• **EXERCISE DIRECTIONS**:
Your answer should consist only of the records, copied exactly, with the images removed.

• **DATA SHOWN**:
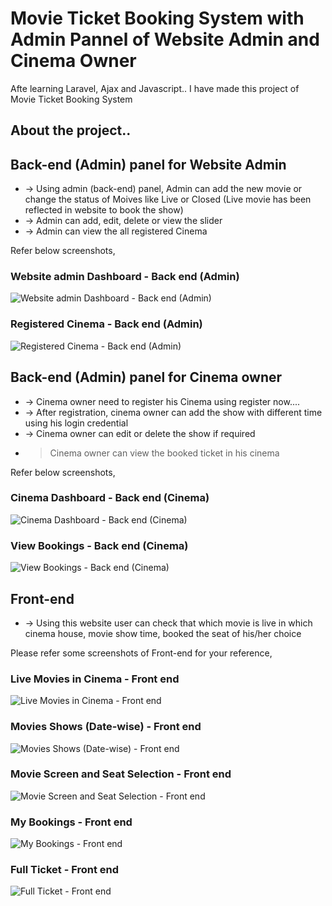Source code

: # Movie Ticket Booking System with Admin Pannel of Website Admin and Cinema Owner

Afte learning Laravel, Ajax and Javascript.. I have made this project of Movie Ticket Booking System

## About the project..

## Back-end (Admin) panel for Website Admin
- -> Using admin (back-end) panel, Admin can add the new movie or change the status of Moives like Live or Closed (Live movie has been reflected in website to book the show)
- -> Admin can add, edit, delete or view the slider
- -> Admin can view the all registered Cinema

Refer below screenshots,
### Website admin Dashboard - Back end (Admin)
![Website admin Dashboard - Back end (Admin)](https://github.com/Pratikginoya/Movie_ticket_booking_system-using-Laravel/assets/143998558/f4db7c0d-4855-4c68-a793-ce5827404aab)

### Registered Cinema - Back end (Admin)
![Registered Cinema - Back end (Admin)](https://github.com/Pratikginoya/Movie_ticket_booking_system-using-Laravel/assets/143998558/f734cff0-74b1-40fd-96f0-2d1bc2bf20d0)


## Back-end (Admin) panel for Cinema owner
- -> Cinema owner need to register his Cinema using register now....
- -> After registration, cinema owner can add the show with different time using his login credential
- -> Cinema owner can edit or delete the show if required
- > Cinema owner can view the booked ticket in his cinema

Refer below screenshots,
### Cinema Dashboard - Back end (Cinema)
![Cinema Dashboard - Back end (Cinema)](https://github.com/Pratikginoya/Movie_ticket_booking_system-using-Laravel/assets/143998558/7aeb2d70-723c-4651-b4a5-34a6ead2255a)

### View Bookings - Back end (Cinema)
![View Bookings - Back end (Cinema)](https://github.com/Pratikginoya/Movie_ticket_booking_system-using-Laravel/assets/143998558/fce8024d-f83c-4690-953a-5795e035051d)

## Front-end
- -> Using this website user can check that which movie is live in which cinema house, movie show time, booked the seat of his/her choice

Please refer some screenshots of Front-end for your reference,
### Live Movies in Cinema - Front end
![Live Movies in Cinema - Front end](https://github.com/Pratikginoya/Movie_ticket_booking_system-using-Laravel/assets/143998558/27758d21-967b-49dc-a944-072e006d3ae6)

### Movies Shows (Date-wise) - Front end
![Movies Shows (Date-wise) - Front end](https://github.com/Pratikginoya/Movie_ticket_booking_system-using-Laravel/assets/143998558/62e8ffea-e491-4281-8634-3609aaaa130b)

### Movie Screen and Seat Selection - Front end
![Movie Screen and Seat Selection - Front end](https://github.com/Pratikginoya/Movie_ticket_booking_system-using-Laravel/assets/143998558/2091fcb0-c156-4aca-bb14-ec7aa649d827)

### My Bookings - Front end
![My Bookings - Front end](https://github.com/Pratikginoya/Movie_ticket_booking_system-using-Laravel/assets/143998558/f77d5254-9598-446a-a495-b10d7349a243)

### Full Ticket - Front end
![Full Ticket - Front end](https://github.com/Pratikginoya/Movie_ticket_booking_system-using-Laravel/assets/143998558/0f37832e-c28f-4d7f-af1b-dc4ed99c265a)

• **RESULT**:
Source code

: # Movie Ticket Booking System with Admin Pannel of Website Admin and Cinema Owner

Afte learning Laravel, Ajax and Javascript.. I have made this project of Movie Ticket Booking System

## About the project..

## Back-end (Admin) panel for Website Admin
- -> Using admin (back-end) panel, Admin can add the new movie or change the status of Moives like Live or Closed (Live movie has been reflected in website to book the show)
- -> Admin can add, edit, delete or view the slider
- -> Admin can view the all registered Cinema

Refer below screenshots,
### Website admin Dashboard - Back end (Admin)
![Website admin Dashboard - Back end (Admin)](https://github.com/Pratikginoya/Movie_ticket_booking_system-using-Laravel/assets/143998558/f4db7c0d-4855-4c68-a793-ce5827404aab)

### Registered Cinema - Back end (Admin)
![Registered Cinema - Back end (Admin)](https://github.com/Pratikginoya/Movie_ticket_booking_system-using-Laravel/assets/143998558/f734cff0-74b1-40fd-96f0-2d1bc2bf20d0)


## Back-end (Admin) panel for Cinema owner
- -> Cinema owner need to register his Cinema using register now....
- -> After registration, cinema owner can add the show with different time using his login credential
- -> Cinema owner can edit or delete the show if required
- > Cinema owner can view the booked ticket in his cinema

Refer below screenshots,
### Cinema Dashboard - Back end (Cinema)
![Cinema Dashboard - Back end (Cinema)](https://github.com/Pratikginoya/Movie_ticket_booking_system-using-Laravel/assets/143998558/7aeb2d70-723c-4651-b4a5-34a6ead2255a)

### View Bookings - Back end (Cinema)
![View Bookings - Back end (Cinema)](https://github.com/Pratikginoya/Movie_ticket_booking_system-using-Laravel/assets/143998558/fce8024d-f83c-4690-953a-5795e035051d)

## Front-end
- -> Using this website user can check that which movie is live in which cinema house, movie show time, booked the seat of his/her choice

Please refer some screenshots of Front-end for your reference,
### Live Movies in Cinema - Front end
![Live Movies in Cinema - Front end](https://github.com/Pratikginoya/Movie_ticket_booking_system-using-Laravel/assets/143998558/27758d21-967b-49dc-a944-072e006d3ae6)

### Movies Shows (Date-wise) - Front end
![Movies Shows (Date-wise) - Front end](https://github.com/Pratikginoya/Movie_ticket_booking_system-using-Laravel/assets/143998558/62e8ffea-e491-4281-8634-3609aaaa130b)

### Movie Screen and Seat Selection - Front end
![Movie Screen and Seat Selection - Front end](https://github.com/Pratikginoya/Movie_ticket_booking_system-using-Laravel/assets/143998558/2091fcb0-c156-4aca-bb14-ec7aa649d827)

### My Bookings - Front end
![My Bookings - Front end](https://github.com/Pratikginoya/Movie_ticket_booking_system-using-Laravel/assets/143998558/f77d5254-9598-446a-a495-b10d7349a243)

### Full Ticket - Front end
![Full Ticket - Front end](https://github.com/Pratikginoya/Movie_ticket_booking_system-using-Laravel/assets/143998558/0f37832e-c28f-4d7f-af1b-dc4ed99c265a)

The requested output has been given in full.